START INPUT RECORDS
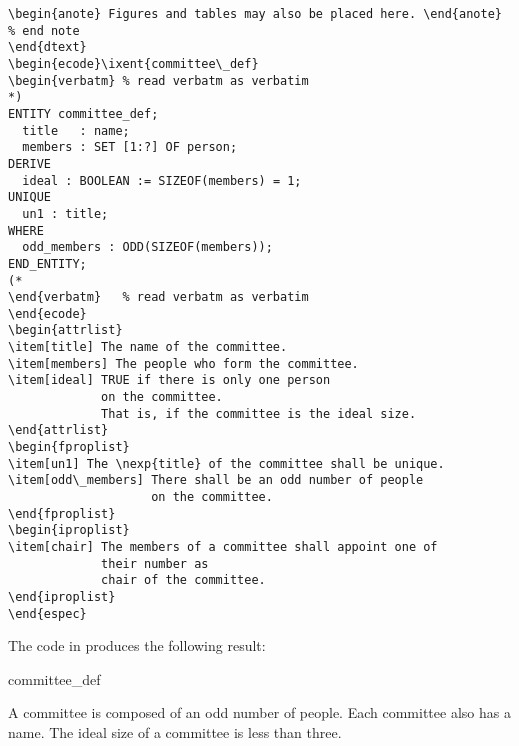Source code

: \documentclass[wd,copyright,letterpaper]{isov2}
\begin{document}
{{\begin{example}
\begin{verbatim}
\begin{anote} Figures and tables may also be placed here. \end{anote} % end note
\end{dtext}
\begin{ecode}\ixent{committee\_def}
\begin{verbatm} % read verbatm as verbatim
*)
ENTITY committee_def;
  title   : name;
  members : SET [1:?] OF person;
DERIVE
  ideal : BOOLEAN := SIZEOF(members) = 1;
UNIQUE
  un1 : title;
WHERE
  odd_members : ODD(SIZEOF(members));
END_ENTITY;
(*
\end{verbatm}   % read verbatm as verbatim
\end{ecode}
\begin{attrlist}
\item[title] The name of the committee.
\item[members] The people who form the committee.
\item[ideal] TRUE if there is only one person 
             on the committee.
             That is, if the committee is the ideal size.
\end{attrlist}
\begin{fproplist}
\item[un1] The \nexp{title} of the committee shall be unique.
\item[odd\_members] There shall be an odd number of people 
                    on the committee.
\end{fproplist}
\begin{iproplist}
\item[chair] The members of a committee shall appoint one of 
             their number as
             chair of the committee.
\end{iproplist}
\end{espec}
\end{verbatim}
\end{example} %

\begin{example}
The code in  produces the following result:

\begin{espec}{committee_def}
\begin{dtext}
    A committee is composed of an odd number of people. 
Each committee also has a name.
The ideal size of a committee is less than three.


\end{dtext}
\end{espec}
\end{example}}}
\end{document}

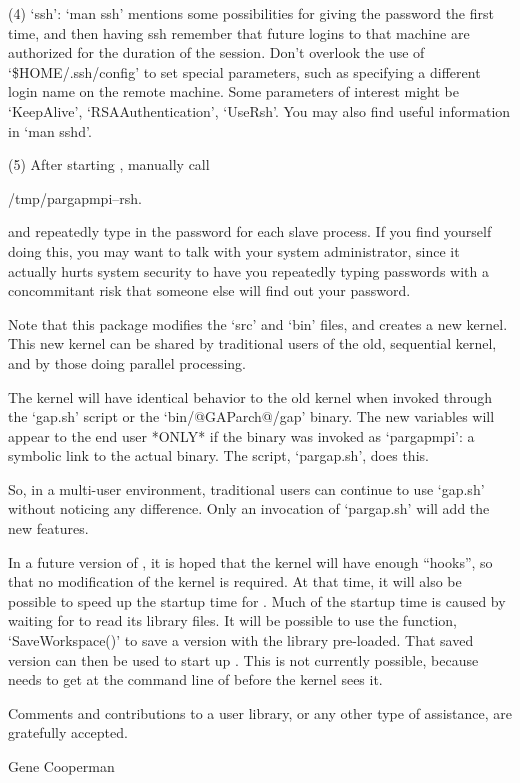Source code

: \item{(4)}
    `ssh': `man ssh' mentions some possibilities for giving the  password
    the first time, and then having ssh remember that  future  logins  to
    that machine are authorized for the duration of  the  session.  Don't
    overlook the use of `\$HOME/.ssh/config' to set  special  parameters,
    such as specifying a different login name on the remote machine. Some
    parameters of interest  might  be  `KeepAlive',  `RSAAuthentication',
    `UseRsh'. You may also find useful information in `man sshd'.

\item{(5)}
     After starting {\ParGAP}, manually call

\begintt
/tmp/pargapmpi--rsh.$$
\endtt

\item{}
    and repeatedly type in the password for each slave  process.  If  you
    find yourself doing this, you may  want  to  talk  with  your  system
    administrator, since it actually hurts system security  to  have  you
    repeatedly typing passwords with a  concommitant  risk  that  someone
    else will find out your password.

\endlist


Note that this package modifies the {\GAP} `src'  and  `bin'  files,  and
creates a new {\GAP} kernel. This new {\GAP}  kernel  can  be  shared  by
traditional users of the old, sequential  {\GAP}  kernel,  and  by  those
doing parallel processing.

The {\GAP} kernel will have identical behavior to the old  {\GAP}  kernel
when invoked through  the  `gap.sh'  script  or  the  `bin/@GAParch@/gap'
binary. The new {\ParGAP} variables will appear to the end user *ONLY* if
the {\GAP} binary was invoked as `pargapmpi':  a  symbolic  link  to  the
actual {\GAP} binary. The script, `pargap.sh', does this.

So, in a multi-user environment, traditional users can  continue  to  use
`gap.sh'  without  noticing  any  difference.  Only  an   invocation   of
`pargap.sh' will add the new features.

In a future version of {\GAP}, it is hoped that the  {\GAP}  kernel  will
have enough ``hooks'', so that no modification of the  {\GAP}  kernel  is
required. At that time, it will also be possible to speed up the  startup
time for {\ParGAP}. Much of the startup time is  caused  by  waiting  for
{\GAP} to read its library files. It will be possible to use  the  {\GAP}
function, `SaveWorkspace()' to save a version  with  the  {\GAP}  library
pre-loaded. That saved version can then be used to  start  up  {\ParGAP}.
This is not currently possible, because {\ParGAP} needs  to  get  at  the
command line of {\GAP} before the {\GAP} kernel sees it.

Comments and contributions to a {\ParGAP} user library, or any other type
of assistance, are gratefully accepted.


Gene Cooperman

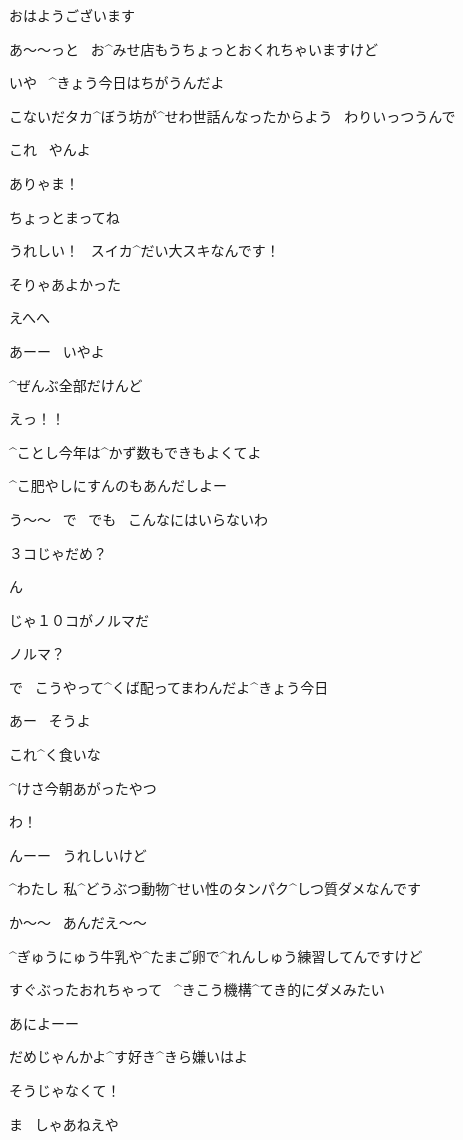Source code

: \Alpha おはようございます

\page
\Alpha あ〜〜っと
\ お^{みせ}{店}もうちょっとおくれちゃいますけど

\Ojisan いや
\ ^{きょう}{今日}はちがうんだよ

\Ojisan こないだタカ^{ぼう}{坊}が^{せわ}{世話}んなったからよう
\ わりいっつうんで

\Ojisan これ
\ やんよ

\Alpha ありゃま！

\Alpha ちょっとまってね

\Alpha うれしい！
\ スイカ^{だい}{大}スキなんです！

\Ojisan そりゃあよかった

\page
\Alpha えへへ

\Ojisan あーー
\ いやよ

\Ojisan ^{ぜんぶ}{全部}だけんど

\Alpha えっ！！

\Ojisan ^{ことし}{今年}は^{かず}{数}もできもよくてよ

\Ojisan ^{こ}{肥}やしにすんのもあんだしよー

\Alpha う〜〜
\ で
\ でも
\ こんなにはいらないわ

\Alpha ３コじゃだめ？

\page
\Ojisan ん

\Ojisan じゃ１０コがノルマだ

\Alpha ノルマ？

\Ojisan で
\ こうやって^{くば}{配}ってまわんだよ^{きょう}{今日}

\Ojisan あー
\ そうよ

\page
\Ojisan これ^{く}{食}いな

\Ojisan ^{けさ}{今朝}あがったやつ

\Alpha わ！

\Alpha んーー
\ うれしいけど

\Alpha ^{わたし }{私}^{どうぶつ}{動物}^{せい}{性}のタンパク^{しつ}{質}ダメなんです

\Ojisan か〜〜
\ あんだえ〜〜

\Alpha ^{ぎゅうにゅう}{牛乳}や^{たまご}{卵}で^{れんしゅう}{練習}してんですけど

\Alpha すぐぶったおれちゃって
\ ^{きこう}{機構}^{てき}{的}にダメみたい

\page
\Ojisan あによーー

\Ojisan だめじゃんかよ^{す}{好}き^{きら}{嫌}いはよ

\Alpha そうじゃなくて！

\Ojisan ま
\ しゃあねえや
END INPUT RECORDS
## TASK TO CARRY OUT
Reproduce, without alteration and without pictures, only those lines that lie between the first line of the entries above and the line containing "such as specifying", both of them included.

## PROBLEM SOLUTION
Source code

: \documentclass[wd,copyright,letterpaper]{isov2}
\begin{document}
{{\begin{example}
\begin{verbatim}
\begin{anote} Figures and tables may also be placed here. \end{anote} % end note
\end{dtext}
\begin{ecode}\ixent{committee\_def}
\begin{verbatm} % read verbatm as verbatim
*)
ENTITY committee_def;
  title   : name;
  members : SET [1:?] OF person;
DERIVE
  ideal : BOOLEAN := SIZEOF(members) = 1;
UNIQUE
  un1 : title;
WHERE
  odd_members : ODD(SIZEOF(members));
END_ENTITY;
(*
\end{verbatm}   % read verbatm as verbatim
\end{ecode}
\begin{attrlist}
\item[title] The name of the committee.
\item[members] The people who form the committee.
\item[ideal] TRUE if there is only one person 
             on the committee.
             That is, if the committee is the ideal size.
\end{attrlist}
\begin{fproplist}
\item[un1] The \nexp{title} of the committee shall be unique.
\item[odd\_members] There shall be an odd number of people 
                    on the committee.
\end{fproplist}
\begin{iproplist}
\item[chair] The members of a committee shall appoint one of 
             their number as
             chair of the committee.
\end{iproplist}
\end{espec}
\end{verbatim}
\end{example} %

\begin{example}
The code in  produces the following result:

\begin{espec}{committee_def}
\begin{dtext}
    A committee is composed of an odd number of people. 
Each committee also has a name.
The ideal size of a committee is less than three.


\end{dtext}
\end{espec}
\end{example}}}
\end{document}

Source code

: \item{(4)}
    `ssh': `man ssh' mentions some possibilities for giving the  password
    the first time, and then having ssh remember that  future  logins  to
    that machine are authorized for the duration of  the  session.  Don't
    overlook the use of `\$HOME/.ssh/config' to set  special  parameters,
    such as specifying a different login name on the remote machine. Some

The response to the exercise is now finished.